**INSTRUCTIONS TO FOLLOW:** Filter the entries below down to the lines that hold "status".

**PROVIDED ENTRIES:**
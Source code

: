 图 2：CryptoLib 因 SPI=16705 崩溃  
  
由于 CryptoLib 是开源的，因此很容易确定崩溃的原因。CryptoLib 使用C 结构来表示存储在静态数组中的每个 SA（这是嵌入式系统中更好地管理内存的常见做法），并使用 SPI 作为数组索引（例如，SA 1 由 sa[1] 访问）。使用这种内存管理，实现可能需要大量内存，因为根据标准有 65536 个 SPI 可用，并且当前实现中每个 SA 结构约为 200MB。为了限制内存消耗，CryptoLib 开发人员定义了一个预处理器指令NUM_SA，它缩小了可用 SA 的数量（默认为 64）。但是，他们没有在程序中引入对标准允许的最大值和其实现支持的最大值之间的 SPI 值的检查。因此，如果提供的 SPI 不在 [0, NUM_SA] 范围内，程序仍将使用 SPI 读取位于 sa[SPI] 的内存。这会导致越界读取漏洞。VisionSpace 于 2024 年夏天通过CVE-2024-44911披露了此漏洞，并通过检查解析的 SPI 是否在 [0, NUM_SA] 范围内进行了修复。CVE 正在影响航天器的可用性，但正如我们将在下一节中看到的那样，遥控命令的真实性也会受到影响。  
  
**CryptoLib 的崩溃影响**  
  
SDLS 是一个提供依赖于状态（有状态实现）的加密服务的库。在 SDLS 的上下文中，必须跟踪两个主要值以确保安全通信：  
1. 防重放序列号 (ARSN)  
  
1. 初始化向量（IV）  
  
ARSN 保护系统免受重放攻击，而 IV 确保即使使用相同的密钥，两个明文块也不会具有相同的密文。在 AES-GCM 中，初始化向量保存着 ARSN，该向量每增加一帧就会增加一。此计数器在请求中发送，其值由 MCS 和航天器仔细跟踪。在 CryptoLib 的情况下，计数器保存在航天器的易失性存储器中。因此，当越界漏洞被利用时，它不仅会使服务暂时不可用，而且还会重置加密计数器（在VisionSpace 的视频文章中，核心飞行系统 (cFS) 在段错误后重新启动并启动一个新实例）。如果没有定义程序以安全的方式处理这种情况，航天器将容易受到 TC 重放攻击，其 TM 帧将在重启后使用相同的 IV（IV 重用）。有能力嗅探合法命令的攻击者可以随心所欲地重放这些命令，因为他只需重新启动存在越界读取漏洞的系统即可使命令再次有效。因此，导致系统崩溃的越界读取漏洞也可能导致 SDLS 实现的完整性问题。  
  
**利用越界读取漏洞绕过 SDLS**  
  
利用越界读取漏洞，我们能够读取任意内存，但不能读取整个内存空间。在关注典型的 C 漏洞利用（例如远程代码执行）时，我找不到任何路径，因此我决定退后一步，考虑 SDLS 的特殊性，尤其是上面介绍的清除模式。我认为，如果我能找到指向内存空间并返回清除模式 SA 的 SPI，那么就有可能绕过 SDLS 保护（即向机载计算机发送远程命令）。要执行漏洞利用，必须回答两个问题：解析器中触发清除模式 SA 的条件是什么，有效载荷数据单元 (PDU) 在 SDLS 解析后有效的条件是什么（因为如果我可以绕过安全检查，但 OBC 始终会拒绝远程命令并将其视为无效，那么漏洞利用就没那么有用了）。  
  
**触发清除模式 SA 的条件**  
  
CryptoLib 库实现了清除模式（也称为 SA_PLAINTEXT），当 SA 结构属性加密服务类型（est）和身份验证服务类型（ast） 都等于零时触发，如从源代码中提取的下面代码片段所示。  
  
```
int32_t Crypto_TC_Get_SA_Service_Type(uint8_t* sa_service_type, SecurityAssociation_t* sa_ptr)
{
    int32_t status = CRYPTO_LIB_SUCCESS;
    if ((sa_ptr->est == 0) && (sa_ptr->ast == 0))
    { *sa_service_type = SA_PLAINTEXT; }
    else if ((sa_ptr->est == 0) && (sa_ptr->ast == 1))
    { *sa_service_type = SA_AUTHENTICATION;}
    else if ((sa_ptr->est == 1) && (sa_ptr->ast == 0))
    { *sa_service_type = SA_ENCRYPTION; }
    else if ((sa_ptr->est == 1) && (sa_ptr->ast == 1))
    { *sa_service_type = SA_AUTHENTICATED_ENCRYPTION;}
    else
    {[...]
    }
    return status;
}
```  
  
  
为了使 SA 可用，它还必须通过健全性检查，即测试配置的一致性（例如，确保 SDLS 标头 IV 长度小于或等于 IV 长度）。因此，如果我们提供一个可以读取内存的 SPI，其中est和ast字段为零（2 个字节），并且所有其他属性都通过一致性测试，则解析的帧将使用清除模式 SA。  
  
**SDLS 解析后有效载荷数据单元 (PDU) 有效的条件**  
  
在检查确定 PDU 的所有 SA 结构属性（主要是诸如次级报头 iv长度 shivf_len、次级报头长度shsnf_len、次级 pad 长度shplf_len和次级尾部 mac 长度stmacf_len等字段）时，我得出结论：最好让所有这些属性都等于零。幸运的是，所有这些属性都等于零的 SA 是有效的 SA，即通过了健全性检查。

**SOLVED EXERCISE:**
    int32_t status = CRYPTO_LIB_SUCCESS;
    return status;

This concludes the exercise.